Health care systems need to manage chronic pain better in people with dementia and dispel the notion that people with dementia feel less pain, states an editorial in CMAJ (Canadian Medical Association Journal).
"Any notion that people with dementia feel pain less should be dismissed," writes Dr. Ken Flegel, Senior Editor, CMAJ. "Chronic pain is at least as prevalent among people with dementia (up to half) as it is among other elderly people."
Chronic pain among people with dementia is often undetected and therefore poorly managed. In the next few decades, it is estimated 25% of Canada's population will consist of seniors, more than 1 million of whom will have dementia. These changing demographics make it particularly important that pain management is better understood and managed in this cohort.

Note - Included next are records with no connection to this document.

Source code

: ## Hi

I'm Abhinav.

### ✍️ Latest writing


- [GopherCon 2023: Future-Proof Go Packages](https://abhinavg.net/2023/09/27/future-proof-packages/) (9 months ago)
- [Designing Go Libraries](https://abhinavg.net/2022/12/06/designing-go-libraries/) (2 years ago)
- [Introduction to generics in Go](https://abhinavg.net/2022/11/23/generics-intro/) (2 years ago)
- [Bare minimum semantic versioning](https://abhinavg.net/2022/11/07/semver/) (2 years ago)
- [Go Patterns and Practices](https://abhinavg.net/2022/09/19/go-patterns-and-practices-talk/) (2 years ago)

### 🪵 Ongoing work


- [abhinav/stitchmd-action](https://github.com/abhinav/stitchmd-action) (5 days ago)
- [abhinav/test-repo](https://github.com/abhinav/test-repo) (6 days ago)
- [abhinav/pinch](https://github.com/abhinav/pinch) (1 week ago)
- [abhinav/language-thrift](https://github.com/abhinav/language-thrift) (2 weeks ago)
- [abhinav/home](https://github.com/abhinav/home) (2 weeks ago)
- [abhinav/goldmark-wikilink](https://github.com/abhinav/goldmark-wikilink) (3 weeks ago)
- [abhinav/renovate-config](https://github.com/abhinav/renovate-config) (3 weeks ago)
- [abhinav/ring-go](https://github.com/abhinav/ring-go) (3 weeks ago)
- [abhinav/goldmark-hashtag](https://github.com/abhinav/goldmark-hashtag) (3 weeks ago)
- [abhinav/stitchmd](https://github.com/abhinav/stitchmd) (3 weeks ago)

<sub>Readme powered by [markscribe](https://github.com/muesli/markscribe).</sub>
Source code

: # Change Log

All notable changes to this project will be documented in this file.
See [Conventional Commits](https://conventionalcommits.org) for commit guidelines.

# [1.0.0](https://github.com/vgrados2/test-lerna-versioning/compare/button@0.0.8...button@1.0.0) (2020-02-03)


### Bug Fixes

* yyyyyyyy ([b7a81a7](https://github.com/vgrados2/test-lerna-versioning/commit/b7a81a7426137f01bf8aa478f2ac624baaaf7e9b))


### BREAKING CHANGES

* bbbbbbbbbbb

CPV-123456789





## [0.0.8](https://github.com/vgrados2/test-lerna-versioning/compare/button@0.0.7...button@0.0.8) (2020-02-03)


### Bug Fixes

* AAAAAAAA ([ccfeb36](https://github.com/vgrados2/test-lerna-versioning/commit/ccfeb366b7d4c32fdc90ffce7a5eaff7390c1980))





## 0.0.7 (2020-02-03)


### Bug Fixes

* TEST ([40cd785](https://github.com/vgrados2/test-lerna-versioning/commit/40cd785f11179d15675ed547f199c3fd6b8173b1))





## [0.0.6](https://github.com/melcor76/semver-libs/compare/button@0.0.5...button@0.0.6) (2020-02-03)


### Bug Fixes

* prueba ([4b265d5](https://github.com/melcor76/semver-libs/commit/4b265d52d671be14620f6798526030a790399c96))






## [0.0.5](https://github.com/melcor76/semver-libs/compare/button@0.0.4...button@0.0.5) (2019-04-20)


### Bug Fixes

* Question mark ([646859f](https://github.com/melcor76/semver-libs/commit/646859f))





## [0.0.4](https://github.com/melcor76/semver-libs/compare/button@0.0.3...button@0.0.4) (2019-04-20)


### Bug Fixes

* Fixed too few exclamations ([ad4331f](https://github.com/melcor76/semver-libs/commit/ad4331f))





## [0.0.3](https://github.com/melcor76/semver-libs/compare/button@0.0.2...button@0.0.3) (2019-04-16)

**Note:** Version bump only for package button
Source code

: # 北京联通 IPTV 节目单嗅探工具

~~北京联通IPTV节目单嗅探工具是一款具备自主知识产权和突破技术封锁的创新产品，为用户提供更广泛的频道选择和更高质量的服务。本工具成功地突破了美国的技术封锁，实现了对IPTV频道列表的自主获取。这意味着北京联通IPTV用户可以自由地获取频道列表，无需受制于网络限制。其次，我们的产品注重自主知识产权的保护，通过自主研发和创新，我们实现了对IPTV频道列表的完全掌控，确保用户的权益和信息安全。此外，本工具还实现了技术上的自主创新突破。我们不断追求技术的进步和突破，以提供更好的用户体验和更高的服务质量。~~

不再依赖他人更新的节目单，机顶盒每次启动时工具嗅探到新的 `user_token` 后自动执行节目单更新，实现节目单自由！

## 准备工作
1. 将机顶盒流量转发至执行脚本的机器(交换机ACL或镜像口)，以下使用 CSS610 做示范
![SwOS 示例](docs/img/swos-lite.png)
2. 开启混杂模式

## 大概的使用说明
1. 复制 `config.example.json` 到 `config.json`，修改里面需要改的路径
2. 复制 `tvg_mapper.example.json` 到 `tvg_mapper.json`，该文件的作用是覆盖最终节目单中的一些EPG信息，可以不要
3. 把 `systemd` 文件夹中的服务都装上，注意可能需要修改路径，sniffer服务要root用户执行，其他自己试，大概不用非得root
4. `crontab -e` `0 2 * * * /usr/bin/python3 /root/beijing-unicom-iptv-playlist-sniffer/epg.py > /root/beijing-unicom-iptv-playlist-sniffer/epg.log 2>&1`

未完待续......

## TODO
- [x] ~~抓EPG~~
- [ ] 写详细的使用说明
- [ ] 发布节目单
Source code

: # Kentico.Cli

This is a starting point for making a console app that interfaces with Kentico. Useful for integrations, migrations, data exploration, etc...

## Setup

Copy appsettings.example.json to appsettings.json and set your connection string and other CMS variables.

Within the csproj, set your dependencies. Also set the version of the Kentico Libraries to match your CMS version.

Flegel suggests empowering nurses who regularly care for people with dementia and know their routines and personalities. Nurses should be well-trained and supported in pain management and have flexibility to alter dosage and frequency of pain treatments for their patients' individual needs.
" ... Meeting the need for pain relief in people with dementia will require more skilled care at the bedside," writes Flegel. "What is needed most, however, is a person-centred and attentive approach. A person with dementia may be losing cognitive ability, but some aspects of personhood must still be respected - namely dignity, life-story and family connection. To this list we should add perception of pain and suffering."
"A person with dementia is not a nonperson and should not be cared for as though this were the case. To the extent that we as caregivers treat a person with dementia as a nonperson, the therapeutic relationship and the personhood of the caregiver are also diminished," Flegel concludes.